Let’s think about what we mean by risk.
What is risk?
Risk is a factor of the likelihood of a failure happening combined with the worst case impact of that failure:
Risk = Likelihood of failure × Worst case impact of failure
Therefore, an extremely low-risk activity is when failure is incredibly unlikely to happen and the impact of the failure is negligible. Low-risk activities also include those where either of these factors — likelihood or impact — is so low that it severely reduces the effect of the other.
Playing the lottery is low risk — the chance of failing (i.e., not winning) is very high, but the impact of failing (i.e., losing the cost of the ticket) is minimal, and so playing the lottery has few adverse consequences.
Flying is also low risk due to the factors being balanced the opposite way. The chance of a failure is extremely low — flying has a very high safety record — but the impact of a failure is extremely high. We fly often as we consider the risk to be very low.
High-risk activities are when both sides of the product are high — high likelihood of failure and high impact, for example, extreme sports such as free solo climbing and cave diving.
Large, infrequent releases are riskier
Rolling a set of changes into a single release package increases the likelihood of a failure occurring — a lot of change is happening all at once.
The worst case impact of a failure includes the release causing an outage and severe data loss. Each change in a release could cause this to happen.
The reaction to try and test for every failure is a reasonable one, but it is impossible. We can test for the known scenarios, but we can’t test for scenarios we don’t know about until they are encountered (the “unknown unknowns”).

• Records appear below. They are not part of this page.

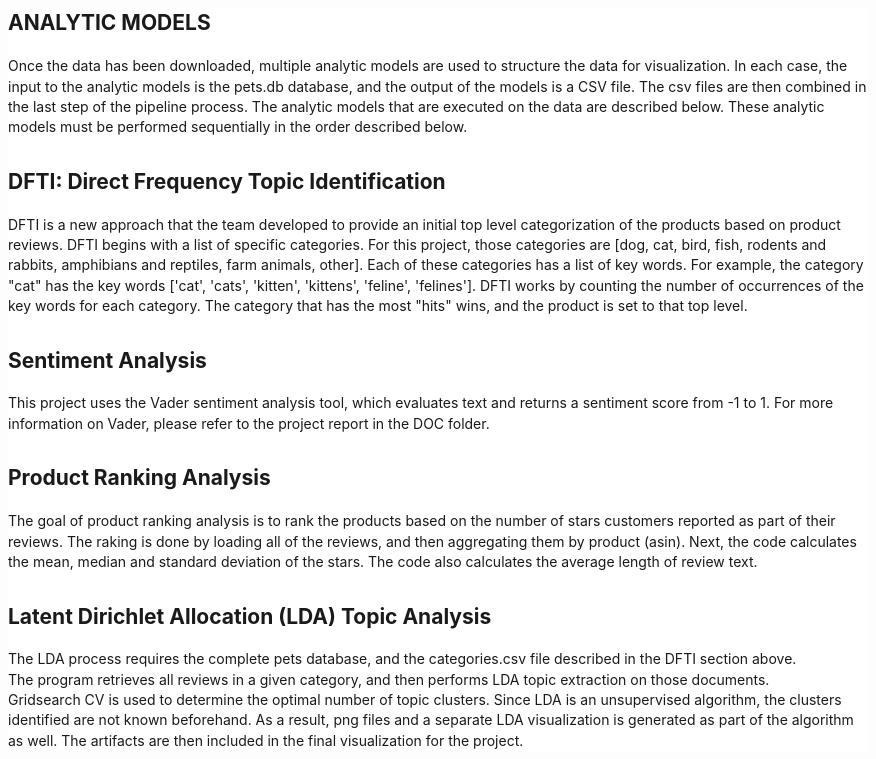 ## ANALYTIC MODELS 

Once the data has been downloaded, multiple analytic models are used to structure the data for visualization.  In
each case, the input to the analytic models is the pets.db database, and the output of the models is a CSV file.  The
csv files are then combined in the last step of the pipeline process. The analytic models that are executed on the data are
described below.  These analytic models must be performed sequentially in the order described below.

## DFTI: Direct Frequency Topic Identification   

DFTI is a new approach that the team developed to provide an initial 
top level categorization of the products based on product reviews.  DFTI begins with a list of specific categories.  For
this project, those categories are [dog, cat, bird, fish, rodents and rabbits, amphibians and reptiles, farm animals,
other].  Each of these categories has a list of key words.  For example, the category "cat" has the key words ['cat',
'cats', 'kitten', 'kittens', 'feline', 'felines'].  DFTI works by counting the number of occurrences of the key words
for each category.  The category that has the most "hits" wins, and the product is set to that top level.

## Sentiment Analysis

This project uses the Vader sentiment analysis tool, which evaluates text and returns a
sentiment score from -1 to 1.  For more information on Vader, please refer to the project report in the DOC folder.

## Product Ranking Analysis

The goal of product ranking analysis is to rank the products based on the number of stars
customers reported as part of their reviews.  The raking is done by loading all of the reviews, and then aggregating
them by product (asin).  Next, the code calculates the mean, median and standard deviation of the stars.  The code also
calculates the average length of review text.

## Latent Dirichlet Allocation (LDA) Topic Analysis  
The LDA process requires the complete pets database, and the categories.csv file described in the DFTI section above.  
The program retrieves all reviews in a given category, and then performs LDA topic extraction on those documents.  
Gridsearch CV is used to determine the optimal number of topic clusters. Since LDA is an unsupervised algorithm, 
the clusters identified are not known beforehand.  As a result, png files and a separate LDA visualization 
is generated as part of the algorithm as well. The artifacts are then included in the final visualization for the project.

This is not to say that testing is pointless — on the contrary, it provides confidence that the changes have not broken expected, known, behavior. The tricky part is balancing the desire for thorough testing against the likelihood of tests finding a failure, and the time taken to perform and maintain them.
Build up an automated suite of tests that protect against the failure scenarios you know about. Each time a new failure is encountered, add it to the test suite. Increase your suite of regressions tests, but keep them light, fast, and repeatable.
No matter how much you test, production is the only place where success counts. Small, frequent releases reduce the likelihood of a failure. A release containing as small a change as possible reduces the likelihood that the release will contain a failure.
There’s no way to reduce the impact of a failure — the worst case is still that the release could bring the whole system down and incur severe data loss, but we lower the overall risk with the smaller releases.